# Modified Home Depot Animated Cat Skeleton



## mikeythemars (May 10, 2008)

Picked up an inexpensive cat skeleton at Home Depot that had very basic animation. Replaced the stock cheezy red LEDs with yellow ones, covered each with a round blob of clear silicone caulk and then added a thin vertical pupil. Then added a second motor to animate the tail (which was the involved part of this project, requiring a lot of modification of the OEM circuit) and gave the skeleton the classic gel stain treatment. Below is a video of the finished product as it will appear in my graveyard:

http://vid183.photobucket.com/albums/x27/mikeythemars/20160921124042.mp4


----------



## Fiend4Halloween (Aug 28, 2008)

Good job!! The moving tail is a great addition. Can you share your painful process of how you got it to move?


----------



## bobzilla (Nov 13, 2008)

Nice work!


----------



## Hairazor (Mar 13, 2012)

Love it


----------



## BillyVanpire (Apr 22, 2015)

very nice, i'm guessing a servo in the rib cage pulls a wire on the tail.

great job!


----------



## deadSusan (Jun 26, 2013)

Very nice!


----------



## fwghost (Sep 30, 2013)

Looks awesome, my dogs would go insane if they heard that.


----------



## mikeythemars (May 10, 2008)

Fiend4Halloween said:


> Good job!! The moving tail is a great addition. Can you share your painful process of how you got it to move?

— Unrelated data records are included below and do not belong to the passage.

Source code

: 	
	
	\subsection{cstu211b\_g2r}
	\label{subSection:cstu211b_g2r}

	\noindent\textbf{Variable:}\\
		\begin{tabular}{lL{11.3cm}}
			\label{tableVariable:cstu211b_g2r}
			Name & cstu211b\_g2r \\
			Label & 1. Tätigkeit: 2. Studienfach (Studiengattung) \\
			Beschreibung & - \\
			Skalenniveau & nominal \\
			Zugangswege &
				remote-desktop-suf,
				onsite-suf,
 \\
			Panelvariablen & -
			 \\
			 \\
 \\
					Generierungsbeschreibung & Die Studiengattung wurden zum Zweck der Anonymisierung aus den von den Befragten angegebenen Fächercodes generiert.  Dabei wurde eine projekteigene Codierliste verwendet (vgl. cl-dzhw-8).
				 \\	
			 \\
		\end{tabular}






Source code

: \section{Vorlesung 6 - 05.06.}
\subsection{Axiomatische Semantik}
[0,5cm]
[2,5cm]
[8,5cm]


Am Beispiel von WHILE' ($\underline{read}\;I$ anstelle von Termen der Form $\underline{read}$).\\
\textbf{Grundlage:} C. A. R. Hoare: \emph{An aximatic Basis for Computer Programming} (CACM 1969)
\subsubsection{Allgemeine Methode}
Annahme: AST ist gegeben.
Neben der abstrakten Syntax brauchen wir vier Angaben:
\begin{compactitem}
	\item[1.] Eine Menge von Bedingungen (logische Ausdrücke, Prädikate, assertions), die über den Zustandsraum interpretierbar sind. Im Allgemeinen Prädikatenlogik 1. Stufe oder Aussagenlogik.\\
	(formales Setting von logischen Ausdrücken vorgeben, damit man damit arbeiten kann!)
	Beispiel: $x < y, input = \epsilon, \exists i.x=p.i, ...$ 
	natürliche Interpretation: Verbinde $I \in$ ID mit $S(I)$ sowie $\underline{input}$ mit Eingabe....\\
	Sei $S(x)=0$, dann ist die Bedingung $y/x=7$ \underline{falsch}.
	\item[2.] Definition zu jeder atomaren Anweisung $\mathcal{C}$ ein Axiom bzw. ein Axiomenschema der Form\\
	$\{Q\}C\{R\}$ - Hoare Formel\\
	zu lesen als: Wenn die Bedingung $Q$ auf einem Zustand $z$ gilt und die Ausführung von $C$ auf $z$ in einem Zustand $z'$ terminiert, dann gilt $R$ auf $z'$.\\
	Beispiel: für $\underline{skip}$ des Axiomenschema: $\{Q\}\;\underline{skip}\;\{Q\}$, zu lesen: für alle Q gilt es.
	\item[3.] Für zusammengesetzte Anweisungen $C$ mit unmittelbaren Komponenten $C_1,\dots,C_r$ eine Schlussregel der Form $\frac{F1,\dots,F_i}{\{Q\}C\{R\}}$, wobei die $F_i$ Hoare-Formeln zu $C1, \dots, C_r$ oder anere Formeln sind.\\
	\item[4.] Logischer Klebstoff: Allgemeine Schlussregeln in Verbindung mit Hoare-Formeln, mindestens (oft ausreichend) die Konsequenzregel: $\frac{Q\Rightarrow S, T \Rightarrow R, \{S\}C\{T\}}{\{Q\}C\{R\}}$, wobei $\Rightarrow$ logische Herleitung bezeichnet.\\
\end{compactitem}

Sorry for the delay in responding, I've been on extensive business travel this month.

Getting the tail to move involved the following:


Unscewing the rear hip assembly.
Using a Testor's razor saw to cut off the tail from the spine, about a half inch from where the rear legs are centered. That process became slightly complicated when I discovered halfway through that surgical procedure that the spine and tail contain a bendable metal assembly (which allows the cat's pose to be adjusted) that runs the full length of both. Had to bring in Mr. Dremel to deal with that.
Re-installing the hips and then drilling a hole through the tail and both sides of the hips, then inserting a thin metal rod through all three holes, to act as an axle at the tail base.
Screwing a small metal L bracket onto the cut end of the tail.
Mounting a small Tamiya robotics gear motor up under the spine, right in front of the hips.
Then attaching a rod between the L bracket (at the far bottom end of the "L") and the crankarm on the motor. Visualize the pushrods on a steam locomotive and you'll now have an idea of how the tail is powered. 
Then installing a transistor switch circuit I made up in the front of the ribcage. 
When the cat is triggered (via the "try me" circuit the manufacturer conveniently left for me to hack), that transistor circuit senses the voltage going to the OEM jaw motor, which makes the transistor simultaneously send 5vdc (from a separate remote power supply) to the Tamiya motor, which activates and continues to move the tail up and down as long as the OEM circuit is running.

All the tail mechanics are painted flat black, which means they become invisible when the cat is set up in front of a black backdrop, as I did in the video . That's an old magician's trick, which I also employ with my animated human skeleton (makes the servos moving his arms literally disappear).


----------



## RoxyBlue (Oct 6, 2008)

^Just goes to show how much effort goes into what appears on the surface to be a simple project - well done!


----------



## Pedagog (Oct 23, 2016)

Thats great, have been looking at these skeletons and wasn't happy with them as they were.

Must have a go.


----------